#### [DESCRIPTION OF THE TASK]
Locate the line that contains "- データ可視化: Chart.js". Copy it and every following line through the end of the records, exactly, and include nothing else.

#### [Saved entries]

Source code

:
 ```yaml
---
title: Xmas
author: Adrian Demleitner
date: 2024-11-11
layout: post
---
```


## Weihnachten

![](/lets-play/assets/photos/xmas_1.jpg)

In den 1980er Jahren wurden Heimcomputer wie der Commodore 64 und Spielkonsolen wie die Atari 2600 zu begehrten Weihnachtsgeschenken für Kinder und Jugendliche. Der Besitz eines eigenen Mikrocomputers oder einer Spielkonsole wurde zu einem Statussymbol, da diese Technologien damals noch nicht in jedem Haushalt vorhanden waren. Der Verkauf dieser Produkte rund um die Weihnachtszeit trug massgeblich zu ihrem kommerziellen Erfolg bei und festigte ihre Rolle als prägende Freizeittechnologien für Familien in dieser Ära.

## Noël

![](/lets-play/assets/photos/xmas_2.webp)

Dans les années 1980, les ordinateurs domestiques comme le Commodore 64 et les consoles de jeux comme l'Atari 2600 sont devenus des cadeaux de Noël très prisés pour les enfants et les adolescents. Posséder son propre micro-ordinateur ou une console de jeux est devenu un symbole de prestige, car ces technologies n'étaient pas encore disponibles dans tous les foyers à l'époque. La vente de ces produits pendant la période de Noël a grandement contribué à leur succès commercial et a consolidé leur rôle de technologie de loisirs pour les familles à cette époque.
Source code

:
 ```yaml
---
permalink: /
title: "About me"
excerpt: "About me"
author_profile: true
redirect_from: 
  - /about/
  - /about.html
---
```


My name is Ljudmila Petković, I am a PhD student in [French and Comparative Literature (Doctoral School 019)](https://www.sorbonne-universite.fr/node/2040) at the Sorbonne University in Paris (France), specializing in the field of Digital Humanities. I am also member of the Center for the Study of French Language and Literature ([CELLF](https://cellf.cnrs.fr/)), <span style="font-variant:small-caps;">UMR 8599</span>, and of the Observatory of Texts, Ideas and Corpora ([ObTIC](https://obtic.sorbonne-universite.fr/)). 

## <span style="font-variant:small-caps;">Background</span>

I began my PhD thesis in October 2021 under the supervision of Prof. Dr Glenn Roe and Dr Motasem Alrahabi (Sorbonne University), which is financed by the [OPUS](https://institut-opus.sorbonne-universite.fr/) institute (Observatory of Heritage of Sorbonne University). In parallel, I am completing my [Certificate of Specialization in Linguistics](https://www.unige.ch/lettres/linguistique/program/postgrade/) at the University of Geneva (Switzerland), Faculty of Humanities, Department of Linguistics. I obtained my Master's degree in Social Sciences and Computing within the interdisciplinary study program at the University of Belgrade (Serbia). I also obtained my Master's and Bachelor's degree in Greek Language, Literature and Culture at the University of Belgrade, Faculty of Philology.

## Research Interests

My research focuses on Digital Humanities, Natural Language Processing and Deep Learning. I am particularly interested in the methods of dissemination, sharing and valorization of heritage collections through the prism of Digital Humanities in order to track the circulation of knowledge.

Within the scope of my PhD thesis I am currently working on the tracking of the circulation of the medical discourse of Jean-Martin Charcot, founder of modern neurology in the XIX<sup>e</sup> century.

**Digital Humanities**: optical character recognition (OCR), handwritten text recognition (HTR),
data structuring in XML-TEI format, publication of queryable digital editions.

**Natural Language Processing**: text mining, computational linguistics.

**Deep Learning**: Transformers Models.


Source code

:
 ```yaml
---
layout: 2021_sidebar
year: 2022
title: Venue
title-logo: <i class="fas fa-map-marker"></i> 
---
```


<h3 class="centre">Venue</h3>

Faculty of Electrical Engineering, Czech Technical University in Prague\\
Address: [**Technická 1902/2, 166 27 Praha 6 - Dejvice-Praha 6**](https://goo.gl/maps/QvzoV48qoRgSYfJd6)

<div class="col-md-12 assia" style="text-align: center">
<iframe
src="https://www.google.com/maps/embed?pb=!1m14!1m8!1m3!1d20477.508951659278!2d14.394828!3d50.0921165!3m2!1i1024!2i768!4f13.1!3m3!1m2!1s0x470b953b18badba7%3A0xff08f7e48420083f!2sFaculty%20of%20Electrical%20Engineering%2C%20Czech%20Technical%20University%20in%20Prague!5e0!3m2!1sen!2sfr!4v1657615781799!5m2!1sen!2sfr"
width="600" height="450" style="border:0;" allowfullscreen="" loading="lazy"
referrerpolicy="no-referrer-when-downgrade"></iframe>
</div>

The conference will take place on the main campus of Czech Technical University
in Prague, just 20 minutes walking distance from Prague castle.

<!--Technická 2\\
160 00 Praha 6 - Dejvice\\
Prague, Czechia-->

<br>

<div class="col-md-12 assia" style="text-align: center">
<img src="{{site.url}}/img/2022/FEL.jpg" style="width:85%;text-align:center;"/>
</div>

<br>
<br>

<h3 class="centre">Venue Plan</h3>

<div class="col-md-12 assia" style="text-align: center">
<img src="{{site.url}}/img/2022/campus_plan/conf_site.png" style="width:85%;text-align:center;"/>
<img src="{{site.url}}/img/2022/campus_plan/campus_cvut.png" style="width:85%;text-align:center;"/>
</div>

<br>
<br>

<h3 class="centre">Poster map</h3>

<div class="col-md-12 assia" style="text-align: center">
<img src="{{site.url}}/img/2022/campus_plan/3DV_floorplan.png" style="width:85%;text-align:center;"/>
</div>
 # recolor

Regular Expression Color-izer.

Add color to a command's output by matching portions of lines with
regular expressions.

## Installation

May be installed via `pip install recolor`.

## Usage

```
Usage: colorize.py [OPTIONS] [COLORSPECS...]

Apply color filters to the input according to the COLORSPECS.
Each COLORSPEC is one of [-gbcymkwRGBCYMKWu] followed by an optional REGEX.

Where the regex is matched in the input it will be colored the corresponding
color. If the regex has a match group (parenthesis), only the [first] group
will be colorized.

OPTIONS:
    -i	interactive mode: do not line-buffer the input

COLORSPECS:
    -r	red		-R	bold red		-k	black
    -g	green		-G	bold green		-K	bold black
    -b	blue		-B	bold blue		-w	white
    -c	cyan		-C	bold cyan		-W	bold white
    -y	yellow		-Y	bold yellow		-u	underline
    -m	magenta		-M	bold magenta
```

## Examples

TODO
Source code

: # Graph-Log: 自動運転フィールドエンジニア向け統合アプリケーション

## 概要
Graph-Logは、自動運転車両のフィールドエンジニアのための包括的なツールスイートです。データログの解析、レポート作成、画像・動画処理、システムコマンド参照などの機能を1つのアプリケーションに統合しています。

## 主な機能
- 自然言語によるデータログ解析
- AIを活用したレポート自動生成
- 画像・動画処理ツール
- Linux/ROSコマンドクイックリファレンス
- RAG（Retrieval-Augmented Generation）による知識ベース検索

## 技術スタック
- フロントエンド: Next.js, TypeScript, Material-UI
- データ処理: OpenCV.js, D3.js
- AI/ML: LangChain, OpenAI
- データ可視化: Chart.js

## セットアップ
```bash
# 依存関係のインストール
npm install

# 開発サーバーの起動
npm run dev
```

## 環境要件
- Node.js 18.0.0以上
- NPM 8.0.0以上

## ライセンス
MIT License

#### [ANSWER FOR THE TASK]
- データ可視化: Chart.js

## セットアップ
```bash
# 依存関係のインストール
npm install

# 開発サーバーの起動
npm run dev
```

## 環境要件
- Node.js 18.0.0以上
- NPM 8.0.0以上

## ライセンス
MIT License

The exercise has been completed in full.